What the exercise asks :: Your copy should hold only the lines from the one with "Verified the correct" to the one with "the accompanying paper.**", both included, each exactly as it stands below, with no pictures.
*** The records ***
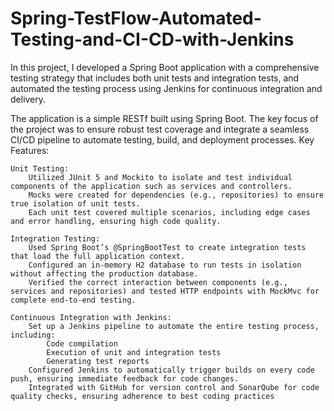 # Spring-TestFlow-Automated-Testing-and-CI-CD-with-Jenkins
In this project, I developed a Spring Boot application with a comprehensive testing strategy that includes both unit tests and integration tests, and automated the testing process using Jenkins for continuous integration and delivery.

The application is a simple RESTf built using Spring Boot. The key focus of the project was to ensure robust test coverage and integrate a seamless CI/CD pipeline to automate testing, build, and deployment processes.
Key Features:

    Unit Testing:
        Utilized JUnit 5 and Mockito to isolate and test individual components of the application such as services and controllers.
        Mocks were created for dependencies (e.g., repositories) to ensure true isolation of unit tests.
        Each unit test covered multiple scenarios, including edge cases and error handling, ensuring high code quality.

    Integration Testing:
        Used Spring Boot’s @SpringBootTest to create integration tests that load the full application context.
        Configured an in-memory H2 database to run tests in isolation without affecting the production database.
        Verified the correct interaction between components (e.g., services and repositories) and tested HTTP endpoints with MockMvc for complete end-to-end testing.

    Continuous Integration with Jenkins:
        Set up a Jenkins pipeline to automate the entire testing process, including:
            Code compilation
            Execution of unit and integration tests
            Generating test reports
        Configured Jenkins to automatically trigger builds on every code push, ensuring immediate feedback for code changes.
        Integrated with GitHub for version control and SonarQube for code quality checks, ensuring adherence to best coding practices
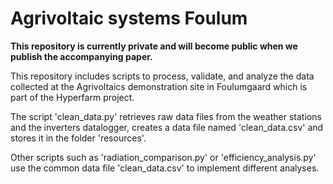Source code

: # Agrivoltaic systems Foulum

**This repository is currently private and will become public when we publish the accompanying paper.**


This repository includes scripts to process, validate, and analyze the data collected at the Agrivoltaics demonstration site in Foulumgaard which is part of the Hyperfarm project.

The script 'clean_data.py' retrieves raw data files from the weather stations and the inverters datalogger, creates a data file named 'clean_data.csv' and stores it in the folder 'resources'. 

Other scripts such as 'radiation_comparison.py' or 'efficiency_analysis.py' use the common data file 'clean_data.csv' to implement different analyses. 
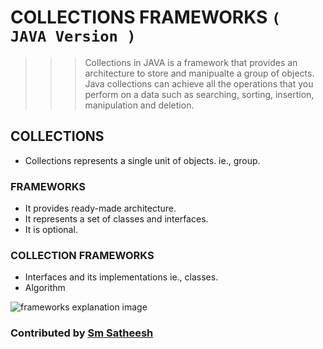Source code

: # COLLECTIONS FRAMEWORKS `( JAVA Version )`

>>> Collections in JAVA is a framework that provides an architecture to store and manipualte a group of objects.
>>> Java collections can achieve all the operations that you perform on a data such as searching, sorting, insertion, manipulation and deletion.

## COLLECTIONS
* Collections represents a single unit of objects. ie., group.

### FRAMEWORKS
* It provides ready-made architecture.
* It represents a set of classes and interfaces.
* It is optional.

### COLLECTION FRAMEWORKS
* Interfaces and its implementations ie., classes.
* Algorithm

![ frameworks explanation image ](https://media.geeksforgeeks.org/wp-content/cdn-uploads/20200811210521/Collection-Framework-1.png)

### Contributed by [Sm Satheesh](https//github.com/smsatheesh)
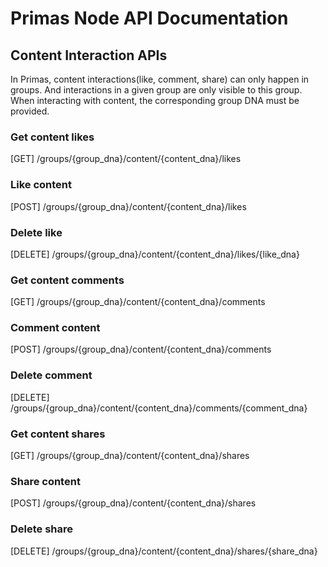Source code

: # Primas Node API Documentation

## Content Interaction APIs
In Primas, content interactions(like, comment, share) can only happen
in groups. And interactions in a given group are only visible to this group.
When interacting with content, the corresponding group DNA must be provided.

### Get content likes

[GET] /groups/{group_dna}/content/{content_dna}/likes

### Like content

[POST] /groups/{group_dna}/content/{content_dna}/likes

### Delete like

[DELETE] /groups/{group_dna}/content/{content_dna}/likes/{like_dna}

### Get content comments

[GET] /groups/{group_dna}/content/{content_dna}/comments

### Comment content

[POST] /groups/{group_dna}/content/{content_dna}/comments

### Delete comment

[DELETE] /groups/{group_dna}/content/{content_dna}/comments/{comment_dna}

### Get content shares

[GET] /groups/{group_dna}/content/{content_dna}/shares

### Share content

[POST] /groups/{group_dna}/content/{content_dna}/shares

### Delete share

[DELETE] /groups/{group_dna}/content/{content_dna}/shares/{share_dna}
*** End of The records ***
Reply to the exercise ::
        Verified the correct interaction between components (e.g., services and repositories) and tested HTTP endpoints with MockMvc for complete end-to-end testing.

    Continuous Integration with Jenkins:
        Set up a Jenkins pipeline to automate the entire testing process, including:
            Code compilation
            Execution of unit and integration tests
            Generating test reports
        Configured Jenkins to automatically trigger builds on every code push, ensuring immediate feedback for code changes.
        Integrated with GitHub for version control and SonarQube for code quality checks, ensuring adherence to best coding practices
Source code

: # Agrivoltaic systems Foulum

**This repository is currently private and will become public when we publish the accompanying paper.**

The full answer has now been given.